Increased bioavailability of Insulin Like Growth Factor I (IGF1) has been shown to reduce cardiovascular events. Systemic IGF1 administration in ApoE deficient (Apoe -/- ) mice fed a high fat diet reduced atherosclerosis and reduced plaque macrophages. Results of our previous in vitro experiments suggest that macrophages play a predominant role in mediating IGF1 effects in atherosclerotic plaque. We hypothesized that increasing IGF1 levels strictly in macrophages will prevent atherosclerosis. After breeding a novel macrophage-specific IGF1 overexpressing transgenic mouse to an Apoe -/- background (MF-IGF1 mice), we assessed atherosclerotic plaque burden, stability, and monocyte recruitment. Macrophage IGF1 overexpression downregulated plaque burden by 30% (P<0.01), reduced plaque macrophages by 47% (P<0.001) and promoted a stable plaque phenotype. Monocyte recruitment was reduced by 70% (P<0.05) in MF-IGF1 mice and was associated with a decrease in circulating levels of CXC Chemokine Ligand 12 (CXCL12) (27% reduction, P<0.05). CXCL12 protein levels were reduced in plaque and peritoneal macrophages in MF-IGF1 mice. IGF1 completely blocked oxidized low-density lipoprotein (oxLDL)-dependent increase of CXCL12 mRNA transcription (98% reduction, P<0.01) and IGF1 treatment reduced CXCL12 protein (56% decrease, P<0.001) in vitro. ATP-binding cassette transporter A1 (ABCA1) is the key cholesterol transporter mediating macrophage cholesterol efflux and CXCL12 reduces its expression. We found that peritoneal macrophages isolated from MF-IGF1 mice have a 2 fold increase in ABCA1 protein levels. We loaded peritoneal macrophages with oxLDL to measure changes in cholesterol efflux and found that MF-IGF1 mice have a 42% increase in efflux (P<0.01).
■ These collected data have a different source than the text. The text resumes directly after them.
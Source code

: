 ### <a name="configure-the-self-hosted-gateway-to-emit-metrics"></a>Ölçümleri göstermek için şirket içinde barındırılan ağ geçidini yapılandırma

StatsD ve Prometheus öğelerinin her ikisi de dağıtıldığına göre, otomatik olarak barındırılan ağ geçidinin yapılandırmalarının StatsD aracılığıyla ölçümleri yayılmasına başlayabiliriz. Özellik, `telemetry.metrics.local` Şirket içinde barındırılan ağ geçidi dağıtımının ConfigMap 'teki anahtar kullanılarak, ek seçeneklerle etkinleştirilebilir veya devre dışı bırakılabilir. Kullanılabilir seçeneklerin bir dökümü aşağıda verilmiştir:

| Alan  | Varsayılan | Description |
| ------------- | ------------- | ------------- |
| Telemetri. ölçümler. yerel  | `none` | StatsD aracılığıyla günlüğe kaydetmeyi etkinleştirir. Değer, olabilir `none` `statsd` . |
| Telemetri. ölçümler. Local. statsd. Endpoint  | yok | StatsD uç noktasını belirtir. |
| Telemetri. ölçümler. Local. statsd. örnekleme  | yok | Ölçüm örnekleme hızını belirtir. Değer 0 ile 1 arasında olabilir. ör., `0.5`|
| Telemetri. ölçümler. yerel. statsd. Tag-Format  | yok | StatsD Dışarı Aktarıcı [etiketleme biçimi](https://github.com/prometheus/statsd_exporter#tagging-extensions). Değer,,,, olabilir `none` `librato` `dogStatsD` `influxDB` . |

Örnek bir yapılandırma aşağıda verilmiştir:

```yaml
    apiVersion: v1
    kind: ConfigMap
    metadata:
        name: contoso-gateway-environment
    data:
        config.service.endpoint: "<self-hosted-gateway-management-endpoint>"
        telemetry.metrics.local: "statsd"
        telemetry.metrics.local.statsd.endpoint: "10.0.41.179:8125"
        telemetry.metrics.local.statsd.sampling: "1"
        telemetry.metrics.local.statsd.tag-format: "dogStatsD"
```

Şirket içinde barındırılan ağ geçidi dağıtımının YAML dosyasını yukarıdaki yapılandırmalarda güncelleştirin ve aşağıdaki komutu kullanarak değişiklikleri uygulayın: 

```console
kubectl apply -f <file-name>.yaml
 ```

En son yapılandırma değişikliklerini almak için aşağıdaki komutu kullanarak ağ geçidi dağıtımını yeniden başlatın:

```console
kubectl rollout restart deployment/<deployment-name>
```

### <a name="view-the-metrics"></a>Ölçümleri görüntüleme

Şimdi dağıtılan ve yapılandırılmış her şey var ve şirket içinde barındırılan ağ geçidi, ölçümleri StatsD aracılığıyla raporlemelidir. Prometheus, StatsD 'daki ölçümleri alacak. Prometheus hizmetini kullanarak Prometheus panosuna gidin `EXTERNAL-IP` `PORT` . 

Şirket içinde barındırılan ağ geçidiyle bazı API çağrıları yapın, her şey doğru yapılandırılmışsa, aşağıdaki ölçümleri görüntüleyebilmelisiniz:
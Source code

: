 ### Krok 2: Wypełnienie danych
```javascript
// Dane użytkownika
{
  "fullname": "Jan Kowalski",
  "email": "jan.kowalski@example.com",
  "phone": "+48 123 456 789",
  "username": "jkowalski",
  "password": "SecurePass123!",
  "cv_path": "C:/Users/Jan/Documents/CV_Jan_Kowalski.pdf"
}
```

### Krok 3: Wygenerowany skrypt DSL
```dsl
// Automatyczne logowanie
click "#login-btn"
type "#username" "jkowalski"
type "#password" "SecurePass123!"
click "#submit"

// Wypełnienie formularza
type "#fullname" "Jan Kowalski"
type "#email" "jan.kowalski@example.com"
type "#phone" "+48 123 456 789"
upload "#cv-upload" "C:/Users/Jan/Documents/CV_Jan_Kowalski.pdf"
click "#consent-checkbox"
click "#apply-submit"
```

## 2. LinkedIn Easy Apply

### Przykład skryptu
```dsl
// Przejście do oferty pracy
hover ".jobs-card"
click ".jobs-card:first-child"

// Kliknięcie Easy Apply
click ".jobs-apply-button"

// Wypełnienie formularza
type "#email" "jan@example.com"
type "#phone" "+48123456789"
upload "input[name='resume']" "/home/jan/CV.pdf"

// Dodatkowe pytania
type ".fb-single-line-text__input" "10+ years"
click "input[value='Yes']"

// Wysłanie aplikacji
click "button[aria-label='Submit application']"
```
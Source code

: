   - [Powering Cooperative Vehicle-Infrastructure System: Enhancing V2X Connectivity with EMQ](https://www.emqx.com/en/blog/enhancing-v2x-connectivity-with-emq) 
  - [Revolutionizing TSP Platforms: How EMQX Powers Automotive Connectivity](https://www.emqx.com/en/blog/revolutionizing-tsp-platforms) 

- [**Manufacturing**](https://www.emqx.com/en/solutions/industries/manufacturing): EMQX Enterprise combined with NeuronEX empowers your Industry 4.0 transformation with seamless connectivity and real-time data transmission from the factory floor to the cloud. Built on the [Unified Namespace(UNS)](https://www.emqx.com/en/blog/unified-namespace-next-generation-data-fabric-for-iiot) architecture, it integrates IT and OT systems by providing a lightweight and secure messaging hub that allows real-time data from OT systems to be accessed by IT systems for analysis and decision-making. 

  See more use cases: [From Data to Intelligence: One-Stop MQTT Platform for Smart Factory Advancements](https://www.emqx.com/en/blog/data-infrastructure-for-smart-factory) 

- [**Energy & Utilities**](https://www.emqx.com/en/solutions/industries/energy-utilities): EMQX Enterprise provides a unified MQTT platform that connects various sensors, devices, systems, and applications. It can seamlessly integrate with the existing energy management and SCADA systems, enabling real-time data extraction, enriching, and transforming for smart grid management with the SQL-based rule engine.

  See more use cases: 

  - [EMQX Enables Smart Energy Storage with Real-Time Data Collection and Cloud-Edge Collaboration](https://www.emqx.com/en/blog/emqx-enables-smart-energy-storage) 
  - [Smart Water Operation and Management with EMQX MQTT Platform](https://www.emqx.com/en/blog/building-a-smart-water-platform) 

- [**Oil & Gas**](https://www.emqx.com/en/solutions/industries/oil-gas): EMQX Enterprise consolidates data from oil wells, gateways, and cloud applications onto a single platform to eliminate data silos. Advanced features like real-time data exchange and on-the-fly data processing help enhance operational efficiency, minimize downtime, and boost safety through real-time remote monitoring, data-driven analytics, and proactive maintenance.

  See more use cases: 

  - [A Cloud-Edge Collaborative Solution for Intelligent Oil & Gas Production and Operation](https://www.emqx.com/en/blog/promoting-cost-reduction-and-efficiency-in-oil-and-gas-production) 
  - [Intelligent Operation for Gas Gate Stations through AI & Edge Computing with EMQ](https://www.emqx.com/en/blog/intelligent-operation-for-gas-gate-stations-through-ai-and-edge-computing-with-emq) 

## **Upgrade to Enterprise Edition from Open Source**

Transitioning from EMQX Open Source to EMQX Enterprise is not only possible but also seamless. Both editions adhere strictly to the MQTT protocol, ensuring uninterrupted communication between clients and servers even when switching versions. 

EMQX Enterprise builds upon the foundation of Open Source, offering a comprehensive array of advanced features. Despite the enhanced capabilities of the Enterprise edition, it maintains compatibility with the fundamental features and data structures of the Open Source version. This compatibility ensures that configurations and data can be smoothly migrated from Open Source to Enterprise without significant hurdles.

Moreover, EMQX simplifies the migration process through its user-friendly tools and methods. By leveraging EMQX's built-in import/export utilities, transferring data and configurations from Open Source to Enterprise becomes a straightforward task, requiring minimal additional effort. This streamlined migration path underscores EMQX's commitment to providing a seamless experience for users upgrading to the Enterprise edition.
We also found a 27% increase in cholesterol efflux in IGF1 (100 ng/mL) treated THP-1 cells (P<0.01) with Apolipoprotein AI as a cholesterol acceptor. Overall, our results indicate that macrophage IGF1 reduces atherosclerosis and decreases CXCL12, a chemokine newly implicated in atheroprogression. IGF1 potentially exerts its atheroprotective effect via this reduction in CXCL12 by reducing monocyte recruitment and by increasing ABCA1, thereby increasing cholesterol efflux capacity.